Re: [ceph-users] ceph osd commit latency increase over time, until restart

Alexandre DERUMIER <aderumier@xxxxxxxxx> · Tue, 5 Mar 2019 10:00:52 +0100 (CET)

>> Now that we've pinpointed the 
>>problem, it is likely we'll backport the new implementation to luminous.

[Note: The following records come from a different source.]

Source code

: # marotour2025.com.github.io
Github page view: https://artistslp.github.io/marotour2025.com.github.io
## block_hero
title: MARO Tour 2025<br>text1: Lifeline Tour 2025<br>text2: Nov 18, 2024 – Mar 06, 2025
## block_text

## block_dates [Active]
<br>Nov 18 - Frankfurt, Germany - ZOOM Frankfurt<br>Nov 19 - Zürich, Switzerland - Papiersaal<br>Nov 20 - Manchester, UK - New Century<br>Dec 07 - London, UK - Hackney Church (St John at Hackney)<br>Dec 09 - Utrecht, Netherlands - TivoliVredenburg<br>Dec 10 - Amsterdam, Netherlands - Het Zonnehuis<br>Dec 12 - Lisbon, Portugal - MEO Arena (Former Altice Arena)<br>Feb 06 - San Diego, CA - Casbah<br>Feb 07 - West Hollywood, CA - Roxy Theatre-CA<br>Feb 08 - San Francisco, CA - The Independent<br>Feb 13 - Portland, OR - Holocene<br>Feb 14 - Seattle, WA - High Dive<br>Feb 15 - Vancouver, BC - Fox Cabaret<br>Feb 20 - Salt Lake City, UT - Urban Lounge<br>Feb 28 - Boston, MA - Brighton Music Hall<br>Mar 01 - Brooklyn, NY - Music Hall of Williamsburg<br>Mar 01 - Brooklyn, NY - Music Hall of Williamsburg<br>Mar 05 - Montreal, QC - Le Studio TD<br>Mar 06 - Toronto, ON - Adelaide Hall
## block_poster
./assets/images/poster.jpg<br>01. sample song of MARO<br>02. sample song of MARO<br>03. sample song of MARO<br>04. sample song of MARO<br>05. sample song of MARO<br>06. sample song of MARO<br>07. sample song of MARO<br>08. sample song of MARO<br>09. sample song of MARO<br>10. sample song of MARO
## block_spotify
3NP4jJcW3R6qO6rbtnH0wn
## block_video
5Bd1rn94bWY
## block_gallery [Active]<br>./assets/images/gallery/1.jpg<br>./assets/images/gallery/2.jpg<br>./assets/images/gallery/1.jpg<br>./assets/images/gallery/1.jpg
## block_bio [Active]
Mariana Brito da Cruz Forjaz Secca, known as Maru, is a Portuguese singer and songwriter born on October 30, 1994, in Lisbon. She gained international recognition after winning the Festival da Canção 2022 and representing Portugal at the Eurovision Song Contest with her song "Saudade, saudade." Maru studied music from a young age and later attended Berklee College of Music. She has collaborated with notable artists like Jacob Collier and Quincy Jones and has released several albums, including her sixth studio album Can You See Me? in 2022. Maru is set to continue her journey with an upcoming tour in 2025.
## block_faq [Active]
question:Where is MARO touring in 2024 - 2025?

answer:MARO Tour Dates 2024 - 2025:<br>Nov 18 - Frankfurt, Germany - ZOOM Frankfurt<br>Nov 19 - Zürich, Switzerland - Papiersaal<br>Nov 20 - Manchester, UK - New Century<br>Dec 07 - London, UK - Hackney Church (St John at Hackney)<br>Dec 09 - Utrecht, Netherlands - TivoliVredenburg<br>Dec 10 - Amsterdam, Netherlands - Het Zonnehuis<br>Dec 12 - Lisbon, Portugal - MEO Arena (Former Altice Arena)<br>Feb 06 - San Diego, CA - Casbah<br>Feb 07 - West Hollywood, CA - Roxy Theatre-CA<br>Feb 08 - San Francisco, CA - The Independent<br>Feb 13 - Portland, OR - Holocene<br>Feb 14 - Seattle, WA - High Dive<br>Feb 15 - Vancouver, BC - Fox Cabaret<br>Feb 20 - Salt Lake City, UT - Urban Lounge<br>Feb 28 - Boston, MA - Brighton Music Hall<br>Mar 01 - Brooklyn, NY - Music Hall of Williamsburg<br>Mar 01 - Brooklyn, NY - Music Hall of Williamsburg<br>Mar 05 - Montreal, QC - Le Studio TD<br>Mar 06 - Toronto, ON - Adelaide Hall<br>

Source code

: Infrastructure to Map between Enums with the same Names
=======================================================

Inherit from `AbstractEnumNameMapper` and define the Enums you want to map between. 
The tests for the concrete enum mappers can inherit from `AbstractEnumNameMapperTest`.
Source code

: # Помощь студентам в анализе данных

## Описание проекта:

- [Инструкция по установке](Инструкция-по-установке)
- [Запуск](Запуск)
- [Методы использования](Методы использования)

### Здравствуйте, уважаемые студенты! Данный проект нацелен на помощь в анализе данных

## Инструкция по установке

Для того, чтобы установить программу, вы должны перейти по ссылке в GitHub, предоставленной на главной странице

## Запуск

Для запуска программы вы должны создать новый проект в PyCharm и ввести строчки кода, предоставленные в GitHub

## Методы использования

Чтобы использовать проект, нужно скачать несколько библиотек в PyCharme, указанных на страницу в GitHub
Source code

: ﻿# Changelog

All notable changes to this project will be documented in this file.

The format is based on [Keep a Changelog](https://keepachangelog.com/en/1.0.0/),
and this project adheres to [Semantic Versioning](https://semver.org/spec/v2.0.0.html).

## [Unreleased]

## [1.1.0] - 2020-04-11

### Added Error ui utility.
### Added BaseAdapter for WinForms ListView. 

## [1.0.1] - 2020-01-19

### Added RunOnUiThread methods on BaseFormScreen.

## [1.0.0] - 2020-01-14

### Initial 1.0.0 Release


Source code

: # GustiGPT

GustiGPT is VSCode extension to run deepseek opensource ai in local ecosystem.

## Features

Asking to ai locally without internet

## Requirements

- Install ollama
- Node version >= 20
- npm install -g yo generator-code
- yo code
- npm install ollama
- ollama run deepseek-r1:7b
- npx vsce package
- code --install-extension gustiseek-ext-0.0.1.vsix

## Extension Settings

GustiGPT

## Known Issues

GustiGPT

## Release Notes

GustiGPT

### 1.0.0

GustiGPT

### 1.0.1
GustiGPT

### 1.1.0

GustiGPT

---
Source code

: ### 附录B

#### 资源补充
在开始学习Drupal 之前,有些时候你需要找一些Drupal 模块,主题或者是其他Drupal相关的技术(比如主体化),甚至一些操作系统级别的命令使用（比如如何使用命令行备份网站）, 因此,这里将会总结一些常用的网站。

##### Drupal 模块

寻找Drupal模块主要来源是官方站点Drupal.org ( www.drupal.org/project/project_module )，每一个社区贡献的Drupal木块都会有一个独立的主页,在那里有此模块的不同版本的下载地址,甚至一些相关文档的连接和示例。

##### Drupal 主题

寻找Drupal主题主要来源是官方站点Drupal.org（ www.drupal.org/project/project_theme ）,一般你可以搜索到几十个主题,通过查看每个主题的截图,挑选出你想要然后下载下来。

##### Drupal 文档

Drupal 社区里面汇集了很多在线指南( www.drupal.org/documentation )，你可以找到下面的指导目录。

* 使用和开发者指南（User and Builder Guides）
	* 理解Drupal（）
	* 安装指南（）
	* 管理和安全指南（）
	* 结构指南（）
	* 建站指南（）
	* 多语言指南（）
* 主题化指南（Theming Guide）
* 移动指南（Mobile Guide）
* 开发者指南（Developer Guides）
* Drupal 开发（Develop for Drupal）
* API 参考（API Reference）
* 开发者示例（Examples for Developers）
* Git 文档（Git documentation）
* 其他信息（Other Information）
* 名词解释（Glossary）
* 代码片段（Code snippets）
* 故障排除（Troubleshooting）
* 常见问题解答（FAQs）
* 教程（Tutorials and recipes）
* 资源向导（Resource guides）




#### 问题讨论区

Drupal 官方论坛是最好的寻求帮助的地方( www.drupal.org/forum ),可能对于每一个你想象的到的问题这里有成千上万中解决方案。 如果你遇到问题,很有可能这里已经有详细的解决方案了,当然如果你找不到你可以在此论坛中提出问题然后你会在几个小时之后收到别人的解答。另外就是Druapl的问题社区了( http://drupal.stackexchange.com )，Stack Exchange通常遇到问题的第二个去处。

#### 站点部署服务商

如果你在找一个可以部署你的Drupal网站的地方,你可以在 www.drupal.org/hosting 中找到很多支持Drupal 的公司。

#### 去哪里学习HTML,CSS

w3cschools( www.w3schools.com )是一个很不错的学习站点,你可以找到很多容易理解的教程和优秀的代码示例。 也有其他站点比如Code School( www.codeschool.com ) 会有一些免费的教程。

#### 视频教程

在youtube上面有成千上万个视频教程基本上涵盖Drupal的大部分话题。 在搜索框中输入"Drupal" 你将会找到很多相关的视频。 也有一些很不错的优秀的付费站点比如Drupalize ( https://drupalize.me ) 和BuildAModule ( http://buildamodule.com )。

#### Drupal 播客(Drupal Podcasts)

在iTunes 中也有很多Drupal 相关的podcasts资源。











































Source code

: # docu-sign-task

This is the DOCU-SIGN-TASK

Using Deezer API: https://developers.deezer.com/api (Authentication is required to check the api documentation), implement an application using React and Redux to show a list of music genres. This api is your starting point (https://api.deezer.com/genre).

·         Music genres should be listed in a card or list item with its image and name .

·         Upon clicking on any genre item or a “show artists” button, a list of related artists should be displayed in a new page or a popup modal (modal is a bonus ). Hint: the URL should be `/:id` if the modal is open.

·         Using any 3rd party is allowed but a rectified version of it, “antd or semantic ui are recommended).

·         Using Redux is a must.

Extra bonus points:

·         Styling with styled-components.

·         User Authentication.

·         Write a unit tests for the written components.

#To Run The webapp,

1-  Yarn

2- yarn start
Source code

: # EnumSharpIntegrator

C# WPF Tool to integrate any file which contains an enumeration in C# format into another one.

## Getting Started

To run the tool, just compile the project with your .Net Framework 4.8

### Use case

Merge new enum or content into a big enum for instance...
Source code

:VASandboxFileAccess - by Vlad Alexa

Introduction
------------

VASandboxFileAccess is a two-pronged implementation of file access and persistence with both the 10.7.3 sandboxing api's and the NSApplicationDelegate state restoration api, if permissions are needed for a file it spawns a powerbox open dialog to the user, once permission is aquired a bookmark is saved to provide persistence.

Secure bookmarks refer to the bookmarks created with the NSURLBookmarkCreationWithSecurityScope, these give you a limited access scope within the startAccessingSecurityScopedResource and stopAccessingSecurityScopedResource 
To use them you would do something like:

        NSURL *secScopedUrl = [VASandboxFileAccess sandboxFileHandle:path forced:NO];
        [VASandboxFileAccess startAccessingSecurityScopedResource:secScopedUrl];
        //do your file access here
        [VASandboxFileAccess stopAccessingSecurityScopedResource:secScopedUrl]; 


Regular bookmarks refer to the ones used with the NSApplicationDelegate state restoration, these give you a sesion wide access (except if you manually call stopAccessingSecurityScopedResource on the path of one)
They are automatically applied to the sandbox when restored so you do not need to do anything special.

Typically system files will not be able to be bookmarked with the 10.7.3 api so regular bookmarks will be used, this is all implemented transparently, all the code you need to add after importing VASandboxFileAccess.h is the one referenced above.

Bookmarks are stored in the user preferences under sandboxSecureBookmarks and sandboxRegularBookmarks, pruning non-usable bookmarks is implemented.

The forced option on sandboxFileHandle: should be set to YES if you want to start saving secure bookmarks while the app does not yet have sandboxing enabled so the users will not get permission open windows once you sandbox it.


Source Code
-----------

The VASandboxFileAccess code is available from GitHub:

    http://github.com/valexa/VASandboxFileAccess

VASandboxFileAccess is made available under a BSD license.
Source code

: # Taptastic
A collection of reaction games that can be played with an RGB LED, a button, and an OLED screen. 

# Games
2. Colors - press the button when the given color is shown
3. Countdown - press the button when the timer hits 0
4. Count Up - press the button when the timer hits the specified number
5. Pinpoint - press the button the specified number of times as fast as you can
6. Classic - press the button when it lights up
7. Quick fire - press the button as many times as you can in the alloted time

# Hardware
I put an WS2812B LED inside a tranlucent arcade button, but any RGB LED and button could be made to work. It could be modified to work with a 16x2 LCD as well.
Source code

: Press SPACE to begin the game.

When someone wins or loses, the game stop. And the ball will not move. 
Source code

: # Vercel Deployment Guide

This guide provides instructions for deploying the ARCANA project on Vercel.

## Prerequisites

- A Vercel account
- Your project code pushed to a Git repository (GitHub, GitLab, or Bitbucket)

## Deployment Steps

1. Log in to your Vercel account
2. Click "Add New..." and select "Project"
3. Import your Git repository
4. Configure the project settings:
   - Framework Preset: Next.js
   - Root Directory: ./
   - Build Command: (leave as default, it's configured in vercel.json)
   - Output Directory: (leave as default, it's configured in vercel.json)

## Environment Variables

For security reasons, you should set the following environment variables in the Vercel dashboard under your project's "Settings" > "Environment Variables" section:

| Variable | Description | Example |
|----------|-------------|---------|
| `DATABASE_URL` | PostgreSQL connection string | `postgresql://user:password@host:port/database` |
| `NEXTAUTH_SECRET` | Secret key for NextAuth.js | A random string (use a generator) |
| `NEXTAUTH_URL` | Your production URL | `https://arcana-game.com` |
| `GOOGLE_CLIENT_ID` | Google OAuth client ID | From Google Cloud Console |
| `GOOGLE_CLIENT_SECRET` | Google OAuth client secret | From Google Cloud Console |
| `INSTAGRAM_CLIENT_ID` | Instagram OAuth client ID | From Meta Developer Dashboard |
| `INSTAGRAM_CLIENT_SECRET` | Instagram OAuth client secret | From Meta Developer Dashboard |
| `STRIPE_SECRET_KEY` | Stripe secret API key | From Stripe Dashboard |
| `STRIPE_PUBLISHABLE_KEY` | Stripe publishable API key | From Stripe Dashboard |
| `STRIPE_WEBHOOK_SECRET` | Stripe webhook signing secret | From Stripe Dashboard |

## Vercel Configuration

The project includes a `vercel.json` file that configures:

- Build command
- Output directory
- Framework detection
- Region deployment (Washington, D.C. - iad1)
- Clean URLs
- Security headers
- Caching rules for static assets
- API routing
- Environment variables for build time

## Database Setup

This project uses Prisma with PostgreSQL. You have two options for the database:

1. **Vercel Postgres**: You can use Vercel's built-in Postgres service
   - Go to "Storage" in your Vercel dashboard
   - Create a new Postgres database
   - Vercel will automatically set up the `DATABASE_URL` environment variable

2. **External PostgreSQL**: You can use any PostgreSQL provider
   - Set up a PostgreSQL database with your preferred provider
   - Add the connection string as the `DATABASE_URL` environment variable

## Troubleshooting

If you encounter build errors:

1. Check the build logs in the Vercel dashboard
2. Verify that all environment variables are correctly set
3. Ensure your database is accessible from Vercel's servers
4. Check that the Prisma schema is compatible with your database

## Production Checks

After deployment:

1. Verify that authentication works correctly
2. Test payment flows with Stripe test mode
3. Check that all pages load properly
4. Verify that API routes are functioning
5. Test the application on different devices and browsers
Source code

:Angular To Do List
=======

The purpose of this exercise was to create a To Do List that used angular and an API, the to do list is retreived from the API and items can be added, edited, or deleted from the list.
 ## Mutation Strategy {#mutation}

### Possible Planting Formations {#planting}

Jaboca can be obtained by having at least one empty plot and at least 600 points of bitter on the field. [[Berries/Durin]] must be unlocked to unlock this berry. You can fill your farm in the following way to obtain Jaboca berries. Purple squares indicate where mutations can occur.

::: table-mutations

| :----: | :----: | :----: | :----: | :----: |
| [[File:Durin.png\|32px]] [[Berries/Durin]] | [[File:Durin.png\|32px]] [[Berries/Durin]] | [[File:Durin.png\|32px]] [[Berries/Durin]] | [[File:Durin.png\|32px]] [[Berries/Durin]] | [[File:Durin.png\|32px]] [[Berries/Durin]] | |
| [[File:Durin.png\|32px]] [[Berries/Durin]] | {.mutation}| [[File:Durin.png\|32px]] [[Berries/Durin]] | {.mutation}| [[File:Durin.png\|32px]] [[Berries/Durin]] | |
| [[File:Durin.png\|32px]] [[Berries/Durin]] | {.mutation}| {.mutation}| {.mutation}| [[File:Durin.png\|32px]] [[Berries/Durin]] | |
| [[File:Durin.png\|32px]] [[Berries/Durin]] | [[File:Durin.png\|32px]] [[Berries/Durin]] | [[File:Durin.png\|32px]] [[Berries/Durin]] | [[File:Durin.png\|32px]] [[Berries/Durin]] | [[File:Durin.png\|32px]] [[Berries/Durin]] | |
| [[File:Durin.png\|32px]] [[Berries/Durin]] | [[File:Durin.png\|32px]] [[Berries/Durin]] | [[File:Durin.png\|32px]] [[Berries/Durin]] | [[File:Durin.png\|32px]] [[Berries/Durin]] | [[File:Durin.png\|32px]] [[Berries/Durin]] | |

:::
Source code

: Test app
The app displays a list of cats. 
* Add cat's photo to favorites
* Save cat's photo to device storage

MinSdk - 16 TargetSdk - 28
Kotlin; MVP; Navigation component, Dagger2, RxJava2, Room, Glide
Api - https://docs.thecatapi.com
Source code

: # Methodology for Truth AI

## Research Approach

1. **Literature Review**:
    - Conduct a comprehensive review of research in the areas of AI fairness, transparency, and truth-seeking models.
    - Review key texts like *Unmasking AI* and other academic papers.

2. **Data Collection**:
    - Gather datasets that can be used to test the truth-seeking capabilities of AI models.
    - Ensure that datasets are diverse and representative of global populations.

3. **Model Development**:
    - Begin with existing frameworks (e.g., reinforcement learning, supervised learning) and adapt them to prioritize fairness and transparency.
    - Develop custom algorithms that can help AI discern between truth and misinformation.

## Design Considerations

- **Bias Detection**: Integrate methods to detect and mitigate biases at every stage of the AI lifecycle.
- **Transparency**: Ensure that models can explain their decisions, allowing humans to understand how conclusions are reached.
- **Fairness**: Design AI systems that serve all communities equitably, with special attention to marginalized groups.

Hi Sage, is it also planned for mimic ?

----- Mail original -----
De: "Sage Weil" <sage@xxxxxxxxxxxx>
À: "Xiaoxi Chen" <superdebuger@xxxxxxxxx>
Cc: "ceph-devel" <ceph-devel@xxxxxxxxxxxxxxx>
Envoyé: Lundi 4 Mars 2019 16:18:47
Objet: Re: Fwd: [ceph-users] ceph osd commit latency increase over time, until restart

On Mon, 4 Mar 2019, Xiaoxi Chen wrote: 
> [Resend with pure text] 
> 
> Hi List, 
> 
> After 3 days + bake, the bitmap allocator shows much better 
> performance characteristics compared to stupid. The osd.44 is nautilus 
> + bitmap allocator, osd.19 is luminous + bitmap, as a comparison, 
> osd.406 just did a fresh restart but continue with luminous + stupid. 
> See https://pasteboard.co/I3SkfuN.png for figure. 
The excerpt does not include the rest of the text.